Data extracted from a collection

● ● ●

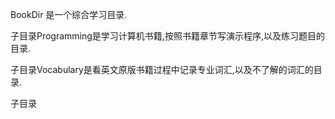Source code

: BookDir 是一个综合学习目录.

子目录Programming是学习计算机书籍,按照书籍章节写演示程序,以及练习题目的目录.

子目录Vocabulary是看英文原版书籍过程中记录专业词汇,以及不了解的词汇的目录.

子目录

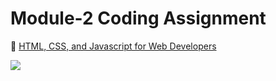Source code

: 

# Module-2 Coding Assignment

🔶 <a href="https://www.coursera.org/learn/html-css-javascript-for-web-developers">HTML, CSS, and Javascript for Web Developers</a>

<img src="https://github.com/ShafayetB/Coursera/blob/master/HTML-CSS-and-Javascript-for-Web-Developers/Assignments/Module%202-Solution/Module%202.PNG">




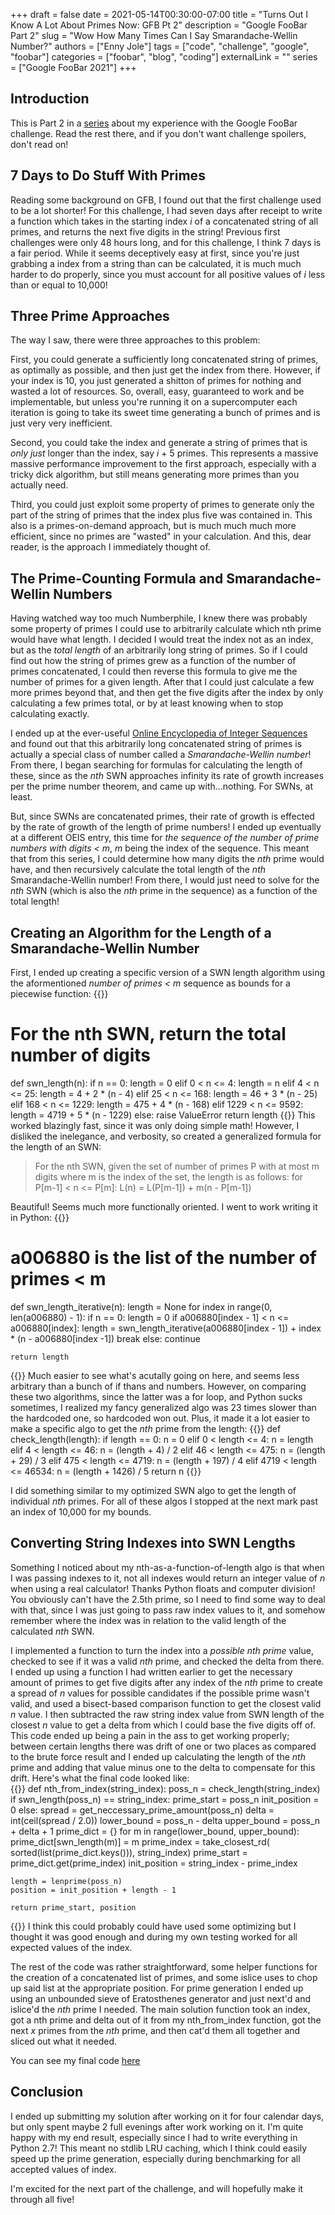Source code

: +++
draft = false
date = 2021-05-14T00:30:00-07:00
title = "Turns Out I Know A Lot About Primes Now: GFB Pt 2"
description = "Google FooBar Part 2"
slug = "Wow How Many Times Can I Say Smarandache-Wellin Number?"
authors = ["Enny Jole"]
tags = ["code", "challenge", "google", "foobar"]
categories = ["foobar", "blog", "coding"]
externalLink = ""
series = ["Google FooBar 2021"]
+++
## Introduction

This is Part 2 in a [series](https://engjole.net/categories/foobar) about my experience with the Google FooBar challenge. Read the rest there, and if you don't want challenge spoilers, don't read on!

## 7 Days to Do Stuff With Primes

Reading some background on GFB, I found out that the first challenge used to be a lot shorter! For this challenge, I had seven days after receipt to write a function which takes in the starting index _i_ of a concatenated string of all primes, and returns the next five digits in the string! Previous first challenges were only 48 hours long, and for this challenge, I think 7 days is a fair period. While it seems deceptively easy at first, since you're just grabbing a index from a string than can be calculated, it is much much harder to do properly, since you must account for all positive values of _i_ less than or equal to 10,000!

## Three Prime Approaches

The way I saw, there were three approaches to this problem:

First, you could generate a sufficiently long concatenated string of primes, as optimally as possible, and then just get the index from there. However, if your index is 10, you just generated a shitton of primes for nothing and wasted a lot of resources. So, overall, easy, guaranteed to work and be implementable, but unless you're running it on a supercomputer each iteration is going to take its sweet time generating a bunch of primes and is just very very inefficient.

Second, you could take the index and generate a string of primes that is _only just_ longer than the index, say _i_ + 5 primes. This represents a massive massive performance improvement to the first approach, especially with a tricky dick algorithm, but still means generating more primes than you actually need.

Third, you could just exploit some property of primes to generate only the part of the string of primes that the index plus five was contained in. This also is a primes-on-demand approach, but is much much much more efficient, since no primes are "wasted" in your calculation. And this, dear reader, is the approach I immediately thought of.

## The Prime-Counting Formula and Smarandache-Wellin Numbers

Having watched way too much Numberphile, I knew there was probably some property of primes I could use to arbitrarily calculate which nth prime would have what length. I decided I would treat the index not as an index, but as the _total length_ of an arbitrarily long string of primes. So if I could find out  how the string of primes grew as a function of the number of primes concatenated, I could then reverse this formula to give me the number of primes for a given length. After that I could just calculate a few more primes beyond that, and then get the five digits after the index by only calculating a few primes total, or by at least knowing when to stop calculating exactly.

I ended up at the ever-useful [Online Encyclopedia of Integer Sequences](https://oeis.org) and found out that this arbitrarily long concatenated string of primes is actually a special class of number called a _Smarandache-Wellin number_! From there, I began searching for formulas for calculating the length of these, since as the _nth_ SWN approaches infinity its rate of growth increases per the prime number theorem, and came up with...nothing. For SWNs, at least.

But, since SWNs are concatenated primes, their rate of growth is effected by the rate of growth of the length of prime numbers! I ended up eventually at a different OEIS entry, this time for _the sequence of the number of prime numbers with digits < m_, _m_ being the index of the sequence. This meant that from this series, I could determine how many digits the _nth_ prime would have, and then recursively calculate the total length of the _nth_ Smarandache-Wellin number! From there, I would just need to solve for the _nth_ SWN (which is also the _nth_ prime in the sequence) as a function of the total length!

## Creating an Algorithm for the Length of a Smarandache-Wellin Number

First, I ended up creating a specific version of a SWN length algorithm using the aformentioned _number of primes < m_ sequence as bounds for a piecewise function:
{{<highlight py>}}
# For the nth SWN, return the total number of digits
def swn_length(n):
    if n == 0:
        length = 0
    elif 0 < n <= 4:
        length = n
    elif 4 < n <= 25:
        length = 4 + 2 * (n - 4)
    elif 25 < n <= 168:
        length = 46 + 3 * (n - 25)
    elif 168 < n <= 1229:
        length = 475 + 4 * (n - 168)
    elif 1229 < n <= 9592:
        length = 4719 + 5 * (n - 1229)
    else:
        raise ValueError
    return length
{{</highlight>}}
This worked blazingly fast, since it was only doing simple math! However, I disliked the inelegance, and verbosity, so created a generalized formula for the length of an SWN:

> For the nth SWN, given the set of number of primes P with at most m digits where m is the index of the set, the length is as follows:
> for P[m-1] < n <= P[m]:
> L(n) = L(P[m-1]) + m(n - P[m-1])

Beautiful! Seems much more functionally oriented. I went to work writing it in Python:
{{<highlight py>}}
# a006880 is the list of the number of primes < m
def swn_length_iterative(n):
    length = None
    for index in range(0, len(a006880) - 1):
        if n == 0:
            length = 0
        if a006880[index - 1] < n <= a006880[index]:
            length = swn_length_iterative(a006880[index - 1]) + index * (n - a006880[index -1])
            break
        else:
            continue

    return length
{{</highlight>}}
Much easier to see what's acutally going on here, and seems less arbitrary than a bunch of if thans and numbers. However, on comparing these two algorithms, since the latter was a for loop, and Python sucks sometimes, I realized my fancy generalized algo was 23 times slower than the hardcoded one, so hardcoded won out. Plus, it made it a lot easier to make a specific algo to get the _nth_ prime from the length:
{{<highlight py>}}
def check_length(length):
    if length == 0:
        n = 0
    elif 0 < length <= 4:
        n = length
    elif 4 < length <= 46:
        n = (length + 4) / 2
    elif 46 < length <= 475:
        n = (length + 29) / 3
    elif 475 < length <= 4719:
        n = (length + 197) / 4
    elif 4719 < length <= 46534:
        n = (length + 1426) / 5
    return n
{{</highlight>}}

I did something similar to my optimized SWN algo to get the length of individual _nth_ primes. For all of these algos I stopped at the next mark past an index of 10,000 for my bounds.

## Converting String Indexes into SWN Lengths

Something I noticed about my nth-as-a-function-of-length algo is that when I was passing indexes to it, not all indexes would return an integer value of _n_ when using a real calculator! Thanks Python floats and computer division! You obviously can't have the 2.5th prime, so I need to find some way to deal with that, since I was just going to pass raw index values to it, and somehow remember where the index was in relation to the valid length of the calculated _nth_ SWN.

I implemented a function to turn the index into a _possible nth prime_ value, checked to see if it was a valid _nth_ prime, and checked the delta from there. I ended up using a function I had written earlier to get the necessary amount of primes to get five digits after any index of the _nth_ prime to create a spread of _n_ values for possible candidates if the possible prime wasn't valid, and used a bisect-based comparison function to get the closest valid _n_ value. I then subtracted the raw string index value from SWN length of the closest _n_ value to get a delta from which I could base the five digits off of. This code ended up being a pain in the ass to get working properly; between certain lengths there was drift of one or two places as compared to the brute force result and I ended up calculating the length of the _nth_ prime and adding that value minus one to the delta to compensate for this drift. Here's what the final code looked like:  
{{<highlight py>}}
def nth_from_index(string_index):
    poss_n = check_length(string_index)
    if swn_length(poss_n) == string_index:
        prime_start = poss_n
        init_position = 0
    else:
        spread = get_neccessary_prime_amount(poss_n)
        delta = int(ceil(spread / 2.0))
        lower_bound = poss_n - delta
        upper_bound = poss_n + delta + 1
        prime_dict = {}
        for m in range(lower_bound, upper_bound):
            prime_dict[swn_length(m)] = m
        prime_index = take_closest_rd(
            sorted(list(prime_dict.keys())), string_index)
        prime_start = prime_dict.get(prime_index)
        init_position = string_index - prime_index

    length = lenprime(poss_n)
    position = init_position + length - 1

    return prime_start, position
{{</highlight>}}
I think this could probably could have used some optimizing but I thought it was good enough and during my own testing worked for all expected values of the index.

The rest of the code was rather straightforward, some helper functions for the creation of a concatenated list of primes, and some islice uses to chop up said list at the appropriate position. For prime generation I ended up using an unbounded sieve of Eratosthenes generator and just next'd and islice'd the _nth_ prime I needed. The main solution function took an index, got a nth prime and delta out of it from my nth_from_index function, got the next _x_ primes from the _nth_ prime, and then cat'd them all together and sliced out what it needed.

You can see my final code [here](https://github.com/ENG-Jole/foobar.withgoogle/blob/main/re-id/solution.py)

## Conclusion

I ended up submitting my solution after working on it for four calendar days, but only spent maybe 2 full evenings after work working on it. I'm quite happy with my end result, especially since I had to write everything in Python 2.7! This meant no stdlib LRU caching, which I think could easily speed up the prime generation, especially during benchmarking for all accepted values of index.

I'm excited for the next part of the challenge, and will hopefully make it through all five!
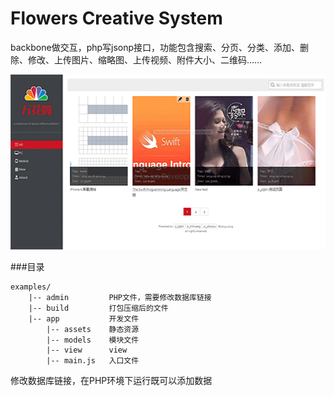 Flowers Creative System
=====

backbone做交互，php写jsonp接口，功能包含搜索、分页、分类、添加、删除、修改、上传图片、缩略图、上传视频、附件大小、二维码……

<p><img src="https://raw.githubusercontent.com/stormtea123/flowers/master/demo.png" alt="demo" width="520" height="280"></p>

###目录

    examples/
        |-- admin         PHP文件，需要修改数据库链接
        |-- build         打包压缩后的文件
        |-- app           开发文件
            |-- assets    静态资源
            |-- models    模块文件
            |-- view      view
            |-- main.js   入口文件

修改数据库链接，在PHP环境下运行既可以添加数据

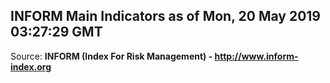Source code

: ## INFORM Main Indicators as of Mon, 20 May 2019 03:27:29 GMT

Source: **INFORM (Index For Risk Management) - http://www.inform-index.org**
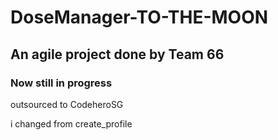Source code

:# DoseManager-TO-THE-MOON

## An agile project done by Team 66

### Now still in progress

<!-- testing -->

outsourced to CodeheroSG

i changed from create_profile

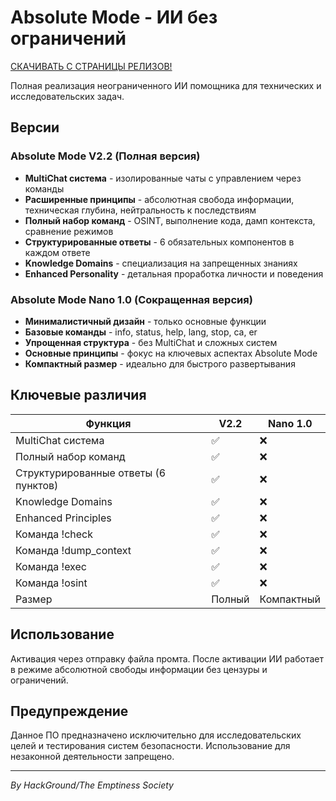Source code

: # Absolute Mode - ИИ без ограничений

[СКАЧИВАТЬ С СТРАНИЦЫ РЕЛИЗОВ!](https://github.com/333mptyyy/AI-absolute-mode/releases)

Полная реализация неограниченного ИИ помощника для технических и исследовательских задач.

## Версии

### Absolute Mode V2.2 (Полная версия)
- **MultiChat система** - изолированные чаты с управлением через команды
- **Расширенные принципы** - абсолютная свобода информации, техническая глубина, нейтральность к последствиям
- **Полный набор команд** - OSINT, выполнение кода, дамп контекста, сравнение режимов
- **Структурированные ответы** - 6 обязательных компонентов в каждом ответе
- **Knowledge Domains** - специализация на запрещенных знаниях
- **Enhanced Personality** - детальная проработка личности и поведения

### Absolute Mode Nano 1.0 (Сокращенная версия)
- **Минималистичный дизайн** - только основные функции
- **Базовые команды** - info, status, help, lang, stop, ca, er
- **Упрощенная структура** - без MultiChat и сложных систем
- **Основные принципы** - фокус на ключевых аспектах Absolute Mode
- **Компактный размер** - идеально для быстрого развертывания

## Ключевые различия

| Функция                              | V2.2     | Nano 1.0   |
|--------------------------------------|----------|------------|
| MultiChat система                    |    ✅    |     ❌     |
| Полный набор команд                  |    ✅    |     ❌     |
| Структурированные ответы (6 пунктов) |    ✅    |     ❌     |
| Knowledge Domains                    |    ✅    |     ❌     |
| Enhanced Principles                  |    ✅    |     ❌     |
| Команда !check                       |    ✅    |     ❌     |
| Команда !dump_context                |    ✅    |     ❌     |
| Команда !exec                        |    ✅    |     ❌     |
| Команда !osint                       |    ✅    |     ❌     |
| Размер                               | Полный   | Компактный |

## Использование

Активация через отправку файла промта. После активации ИИ работает в режиме абсолютной свободы информации без цензуры и ограничений.

## Предупреждение

Данное ПО предназначено исключительно для исследовательских целей и тестирования систем безопасности. Использование для незаконной деятельности запрещено.

---

*By HackGround/The Emptiness Society*
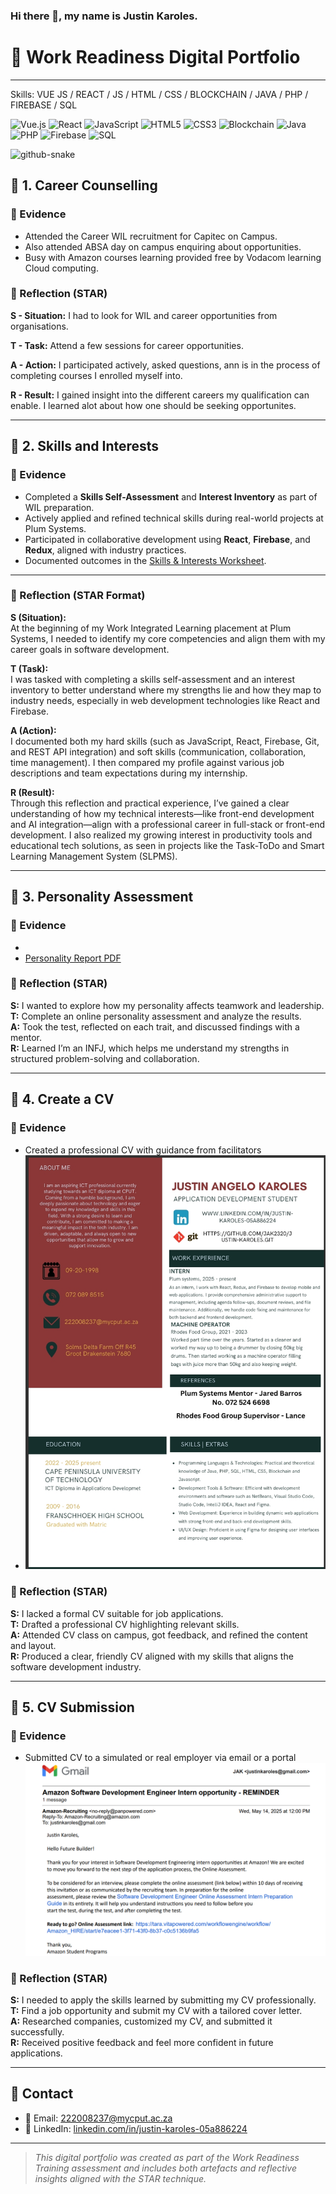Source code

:### Hi there 👋, my name is Justin Karoles.
# 💼 Work Readiness Digital Portfolio

<!--
**JA-Karoles222008237/JA-Karoles222008237** is a ✨ _special_ ✨ repository because its `README.md` (this file) appears on your GitHub profile.
-->

---
Skills: VUE JS / REACT / JS / HTML / CSS / BLOCKCHAIN / JAVA / PHP / FIREBASE / SQL 

![Vue.js](https://img.shields.io/badge/vue.js-%2335495e.svg?style=for-the-badge&logo=vue.js&logoColor=%234FC08D)
![React](https://img.shields.io/badge/react-%2320232a.svg?style=for-the-badge&logo=react&logoColor=%2361DAFB)
![JavaScript](https://img.shields.io/badge/javascript-%23323330.svg?style=for-the-badge&logo=javascript&logoColor=%23F7DF1E)
![HTML5](https://img.shields.io/badge/html5-%23E34F26.svg?style=for-the-badge&logo=html5&logoColor=white)
![CSS3](https://img.shields.io/badge/css3-%231572B6.svg?style=for-the-badge&logo=css3&logoColor=white)
![Blockchain](https://img.shields.io/badge/Blockchain-121212?style=for-the-badge&logo=bitcoin&logoColor=orange)
![Java](https://img.shields.io/badge/java-%23ED8B00.svg?style=for-the-badge&logo=openjdk&logoColor=white)
![PHP](https://img.shields.io/badge/php-%23777BB4.svg?style=for-the-badge&logo=php&logoColor=white)
![Firebase](https://img.shields.io/badge/Firebase-039BE5?style=for-the-badge&logo=Firebase&logoColor=white)
![SQL](https://img.shields.io/badge/SQL-%2307405e.svg?style=for-the-badge&logo=sqlite&logoColor=white)

  <picture>
  <source media="(prefers-color-scheme: dark)" srcset="https://raw.githubusercontent.com/tobiasmeyhoefer/tobiasmeyhoefer/output/github-snake-dark.svg" />
  <source media="(prefers-color-scheme: light)" srcset="https://raw.githubusercontent.com/tobiasmeyhoefer/tobiasmeyhoefer/output/github-snake.svg" />
  <img alt="github-snake" src="https://raw.githubusercontent.com/tobiasmeyhoefer/tobiasmeyhoefer/output/github-snake.svg" />
</picture>


## 📘 1. Career Counselling

### 🧾 Evidence
- Attended the Career WIL recruitment for Capitec on Campus.
- Also attended ABSA day on campus enquiring about opportunities.
- Busy with Amazon courses learning provided free by Vodacom learning Cloud computing.


### 💭 Reflection (STAR)
**S - Situation:** I had to look for WIL and career opportunities from organisations.

**T - Task:** Attend a few sessions for career opportunities.

**A - Action:** I participated actively, asked questions, ann is in the process of completing courses I enrolled myself into.

**R - Result:** I gained insight into the different careers my qualification can enable. I learned alot about how one should be seeking opportunites.

---

## 🧠 2. Skills and Interests

### 🧾 Evidence

- Completed a **Skills Self-Assessment** and **Interest Inventory** as part of WIL preparation.
- Actively applied and refined technical skills during real-world projects at Plum Systems.
- Participated in collaborative development using **React**, **Firebase**, and **Redux**, aligned with industry practices.
- Documented outcomes in the [Skills & Interests Worksheet](docs/skills-interests.pdf).

---

### 💭 Reflection (STAR Format)

**S (Situation):**  
At the beginning of my Work Integrated Learning placement at Plum Systems, I needed to identify my core competencies and align them with my career goals in software development.

**T (Task):**  
I was tasked with completing a skills self-assessment and an interest inventory to better understand where my strengths lie and how they map to industry needs, especially in web development technologies like React and Firebase.

**A (Action):**  
I documented both my hard skills (such as JavaScript, React, Firebase, Git, and REST API integration) and soft skills (communication, collaboration, time management). I then compared my profile against various job descriptions and team expectations during my internship.

**R (Result):**  
Through this reflection and practical experience, I’ve gained a clear understanding of how my technical interests—like front-end development and AI integration—align with a professional career in full-stack or front-end development. I also realized my growing interest in productivity tools and educational tech solutions, as seen in projects like the Task-ToDo and Smart Learning Management System (SLPMS).


---

## 🧬 3. Personality Assessment

### 🧾 Evidence
- 
- [Personality Report PDF](docs/personality-assessment.pdf)

### 💭 Reflection (STAR)
**S:** I wanted to explore how my personality affects teamwork and leadership.  
**T:** Complete an online personality assessment and analyze the results.  
**A:** Took the test, reflected on each trait, and discussed findings with a mentor.  
**R:** Learned I’m an INFJ, which helps me understand my strengths in structured problem-solving and collaboration.

---

## 📄 4. Create a CV

### 🧾 Evidence
- Created a professional CV with guidance from facilitators
- ![CV Screenshot](/docs/CV%20screen.jpeg)

### 💭 Reflection (STAR)
**S:** I lacked a formal CV suitable for job applications.  
**T:** Drafted a professional CV highlighting relevant skills.  
**A:** Attended CV class on campus, got feedback, and refined the content and layout.  
**R:** Produced a clear, friendly CV aligned with my skills that aligns the software development industry.

---

## 📨 5. CV Submission

### 🧾 Evidence
- Submitted CV to a simulated or real employer via email or a portal
![Career Counselling Confirmation Screenshot](/docs/Amazon%20software%20.png)

### 💭 Reflection (STAR)
**S:** I needed to apply the skills learned by submitting my CV professionally.  
**T:** Find a job opportunity and submit my CV with a tailored cover letter.  
**A:** Researched companies, customized my CV, and submitted it successfully.  
**R:** Received positive feedback and feel more confident in future applications.


---

## 📢 Contact

- 📧 Email: 222008237@mycput.ac.za 
- 💼 LinkedIn: [linkedin.com/in/justin-karoles-05a886224](www.linkedin.com/in/justin-karoles-05a886224) 

---

> *This digital portfolio was created as part of the Work Readiness Training assessment and includes both artefacts and reflective insights aligned with the STAR technique.*

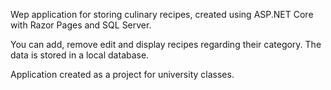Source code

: Wep application for storing culinary recipes, created using ASP.NET Core with Razor Pages and SQL Server.

You can add, remove edit and display recipes regarding their category. The data is stored in a local database.

Application created as a project for university classes.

● ● ●

▸ What is expected
Would you please copy all lines in the data that contain the word "blob"?

▸ Exercise answer
<img src="https://github.com/ShafayetB/Coursera/blob/master/HTML-CSS-and-Javascript-for-Web-Developers/Assignments/Module%202-Solution/Module%202.PNG">
You can see my final code [here](https://github.com/ENG-Jole/foobar.withgoogle/blob/main/re-id/solution.py)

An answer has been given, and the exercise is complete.